The affair was going on admirably; lists of your names and of the whole tribunal were in every one's hands. It did not seem possible to mark the votes [*](This refers to the way in which Hortensius had once marked the judges whom he had bribed, as is mentioned in the speech against Caecilius.) of these men with any distinguishing mark or colour or spot of dirt; and that fellow, from having been brisk and in high spirits, became on a sudden so downcast and humbled, that he seemed to be condemned not only by the Roman people but even by himself. But lo! all of a sudden, within these few days, since the consular comitia [*](The comitia centuriata for the election of consuls for the succeeding year were held on the 26th of July.) have taken place, he has gone back to his original plan with more money, and the same plots are now laid against your reputation and against the fortunes of every one, by the instrumentality of the same people; which fact at first, O judges, was pointed out to me by a very slight hint and indication; but afterwards, when my suspicions were once aroused, I arrived at the knowledge of all the most secret counsels of that party without any mistake.

For as Hortensius the consul elect was being attended home again from the Campus by a great concourse and multitude of people, Caius Curio fell in with that multitude by chance,—a man whom I wish to name by way of honour rather than of disparagement. I will tell you what, if he had been unwilling to have it mentioned, he would not have spoken of in so large an assembly so openly and undisguisedly; which, however, shall be mentioned by me deliberately and cautiously, that it may be seen that I pay due regard to our friendship and to his dignity.

He sees Verres in the crowd by the arch of Fabius; [*](This arch had been erected to commemorate the victory obtained by Fabius over the Allobroges; and it was erected in the Via Sacra, as Cicero mentions in his speech Pro Plancio.) he speaks to the man, and with a loud voice congratulates him on his victory. He does not say a word to Hortensius himself, who had been made consul, or to his friends and relations who were present attending on him; but he stops to speak to this man, embraces him, and bids him cast off all anxiety. “I give you notice,” said he, “that you have been acquitted by this day's comitia.” And as many most honourable men heard this, it is immediately reported to me; indeed, every one who saw me mentioned it to me the first thing. To some it appeared scandalous, to others ridiculous; ridiculous to those who thought that this cause depended on the credibility of the witnesses, on the importance of the charges, and on the power of the judges, and not on the consular comitia; scandalous to those who looked deeper, and who thought that this congratulation had reference to the corruption of the judge.

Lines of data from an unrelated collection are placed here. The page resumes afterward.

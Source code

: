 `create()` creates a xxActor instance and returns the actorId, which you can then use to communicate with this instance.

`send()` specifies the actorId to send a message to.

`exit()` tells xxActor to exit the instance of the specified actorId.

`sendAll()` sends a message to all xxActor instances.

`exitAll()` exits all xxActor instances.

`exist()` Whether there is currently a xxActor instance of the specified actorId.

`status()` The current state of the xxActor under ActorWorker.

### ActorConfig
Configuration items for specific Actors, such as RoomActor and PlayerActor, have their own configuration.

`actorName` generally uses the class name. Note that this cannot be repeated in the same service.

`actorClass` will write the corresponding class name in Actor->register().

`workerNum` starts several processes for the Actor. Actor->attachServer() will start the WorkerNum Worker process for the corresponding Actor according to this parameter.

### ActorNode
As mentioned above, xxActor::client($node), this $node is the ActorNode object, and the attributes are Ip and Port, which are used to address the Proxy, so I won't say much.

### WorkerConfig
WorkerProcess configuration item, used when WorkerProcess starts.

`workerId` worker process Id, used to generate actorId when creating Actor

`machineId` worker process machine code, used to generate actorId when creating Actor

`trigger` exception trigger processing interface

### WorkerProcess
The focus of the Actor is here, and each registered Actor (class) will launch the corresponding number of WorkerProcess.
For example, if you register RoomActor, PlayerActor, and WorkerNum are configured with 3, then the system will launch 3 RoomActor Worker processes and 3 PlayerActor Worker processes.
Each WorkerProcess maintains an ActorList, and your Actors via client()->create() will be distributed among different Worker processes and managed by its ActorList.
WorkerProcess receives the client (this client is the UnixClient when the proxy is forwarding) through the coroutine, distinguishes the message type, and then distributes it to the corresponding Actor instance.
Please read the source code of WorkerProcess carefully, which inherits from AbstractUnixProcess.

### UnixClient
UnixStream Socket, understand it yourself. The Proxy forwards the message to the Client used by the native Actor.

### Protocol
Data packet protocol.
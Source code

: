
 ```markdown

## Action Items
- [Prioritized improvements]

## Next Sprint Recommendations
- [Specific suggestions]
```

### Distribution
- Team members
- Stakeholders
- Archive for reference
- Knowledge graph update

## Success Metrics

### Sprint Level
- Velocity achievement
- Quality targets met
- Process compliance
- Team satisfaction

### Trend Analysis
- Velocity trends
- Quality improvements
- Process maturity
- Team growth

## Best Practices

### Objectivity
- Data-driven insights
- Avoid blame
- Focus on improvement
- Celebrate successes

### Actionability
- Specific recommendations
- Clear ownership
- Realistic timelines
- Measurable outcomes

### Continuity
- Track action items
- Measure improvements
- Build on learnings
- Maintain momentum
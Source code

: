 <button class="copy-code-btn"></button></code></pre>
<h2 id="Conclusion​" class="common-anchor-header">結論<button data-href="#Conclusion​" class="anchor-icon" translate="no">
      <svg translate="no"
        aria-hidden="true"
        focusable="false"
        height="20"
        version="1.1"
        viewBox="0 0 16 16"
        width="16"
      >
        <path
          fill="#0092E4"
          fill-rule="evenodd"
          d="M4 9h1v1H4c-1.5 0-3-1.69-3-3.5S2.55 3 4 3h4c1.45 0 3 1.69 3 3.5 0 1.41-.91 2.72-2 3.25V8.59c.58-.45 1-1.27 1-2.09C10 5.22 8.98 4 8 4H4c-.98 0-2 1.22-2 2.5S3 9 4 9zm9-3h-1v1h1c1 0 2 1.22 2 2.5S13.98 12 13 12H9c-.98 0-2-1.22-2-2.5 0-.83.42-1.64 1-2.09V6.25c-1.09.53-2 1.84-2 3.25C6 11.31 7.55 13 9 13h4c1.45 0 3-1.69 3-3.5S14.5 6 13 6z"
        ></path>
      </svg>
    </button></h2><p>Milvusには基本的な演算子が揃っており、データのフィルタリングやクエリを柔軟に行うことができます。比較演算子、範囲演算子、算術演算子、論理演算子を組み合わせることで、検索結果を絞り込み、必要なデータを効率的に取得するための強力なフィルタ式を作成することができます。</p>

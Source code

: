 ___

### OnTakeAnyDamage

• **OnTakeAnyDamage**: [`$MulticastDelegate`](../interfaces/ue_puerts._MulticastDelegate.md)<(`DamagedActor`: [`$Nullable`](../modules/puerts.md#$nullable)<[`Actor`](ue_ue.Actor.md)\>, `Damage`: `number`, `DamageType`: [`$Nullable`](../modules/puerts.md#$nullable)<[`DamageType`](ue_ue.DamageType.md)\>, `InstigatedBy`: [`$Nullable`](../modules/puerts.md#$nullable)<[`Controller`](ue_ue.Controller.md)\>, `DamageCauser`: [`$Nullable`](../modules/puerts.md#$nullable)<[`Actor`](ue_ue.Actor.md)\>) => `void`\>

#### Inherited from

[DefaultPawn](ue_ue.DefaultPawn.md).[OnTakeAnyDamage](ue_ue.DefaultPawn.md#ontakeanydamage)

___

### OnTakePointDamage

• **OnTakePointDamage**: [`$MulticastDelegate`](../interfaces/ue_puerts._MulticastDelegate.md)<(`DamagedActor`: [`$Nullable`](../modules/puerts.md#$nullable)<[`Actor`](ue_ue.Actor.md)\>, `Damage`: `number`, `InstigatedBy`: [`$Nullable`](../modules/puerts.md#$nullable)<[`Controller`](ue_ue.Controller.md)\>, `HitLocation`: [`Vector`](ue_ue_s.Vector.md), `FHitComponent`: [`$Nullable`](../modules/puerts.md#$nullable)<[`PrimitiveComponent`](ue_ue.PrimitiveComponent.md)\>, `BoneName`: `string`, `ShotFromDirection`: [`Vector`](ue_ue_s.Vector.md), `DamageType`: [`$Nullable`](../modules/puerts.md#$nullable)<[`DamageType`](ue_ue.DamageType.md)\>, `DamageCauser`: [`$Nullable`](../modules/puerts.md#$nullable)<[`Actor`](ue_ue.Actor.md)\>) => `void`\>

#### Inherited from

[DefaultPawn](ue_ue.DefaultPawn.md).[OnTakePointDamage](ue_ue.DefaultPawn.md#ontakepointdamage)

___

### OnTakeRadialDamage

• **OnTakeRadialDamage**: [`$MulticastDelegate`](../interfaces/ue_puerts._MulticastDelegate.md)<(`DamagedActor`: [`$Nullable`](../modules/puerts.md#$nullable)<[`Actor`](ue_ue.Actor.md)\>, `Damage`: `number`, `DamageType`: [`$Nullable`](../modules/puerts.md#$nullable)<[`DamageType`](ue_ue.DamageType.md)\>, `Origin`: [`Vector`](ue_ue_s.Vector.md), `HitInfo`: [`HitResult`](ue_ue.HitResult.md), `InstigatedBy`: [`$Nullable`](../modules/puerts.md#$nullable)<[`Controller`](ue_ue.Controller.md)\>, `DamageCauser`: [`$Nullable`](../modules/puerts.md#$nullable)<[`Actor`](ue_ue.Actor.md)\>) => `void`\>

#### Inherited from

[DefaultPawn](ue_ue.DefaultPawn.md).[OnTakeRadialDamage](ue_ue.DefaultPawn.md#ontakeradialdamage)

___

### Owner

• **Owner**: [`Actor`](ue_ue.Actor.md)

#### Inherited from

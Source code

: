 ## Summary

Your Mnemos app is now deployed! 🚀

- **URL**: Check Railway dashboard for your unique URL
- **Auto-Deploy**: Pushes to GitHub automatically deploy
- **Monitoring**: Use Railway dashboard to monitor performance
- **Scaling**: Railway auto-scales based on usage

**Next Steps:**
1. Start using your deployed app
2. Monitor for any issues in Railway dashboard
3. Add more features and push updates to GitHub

In truth, they argued in this manner—the most honourable men spoke to one another and to me in this manner—that there were now manifestly and undeniably no courts of justice at all. The very criminal who the day before thought that he was already condemned, is acquitted now that his defender has been made consul. What are we to think then? Will it avail nothing that all Sicily, all the Sicilians, that all the merchants who have business in that country, that all public and private documents are now at Rome? Nothing, if the consul elect wills it otherwise. What! will not the judges be influenced by the accusation, by the evidence, by the universal opinion of the Roman people? No. Everything will be governed by the power and authority of one man. I will speak the truth, O judges. This thing agitated me greatly; for every good man was speaking in this way—“That fellow will be taken out of your hands; but we shall not preserve our judicial authority much longer; for who, when Verres is acquitted, will be able to make any objection to transferring it from us?”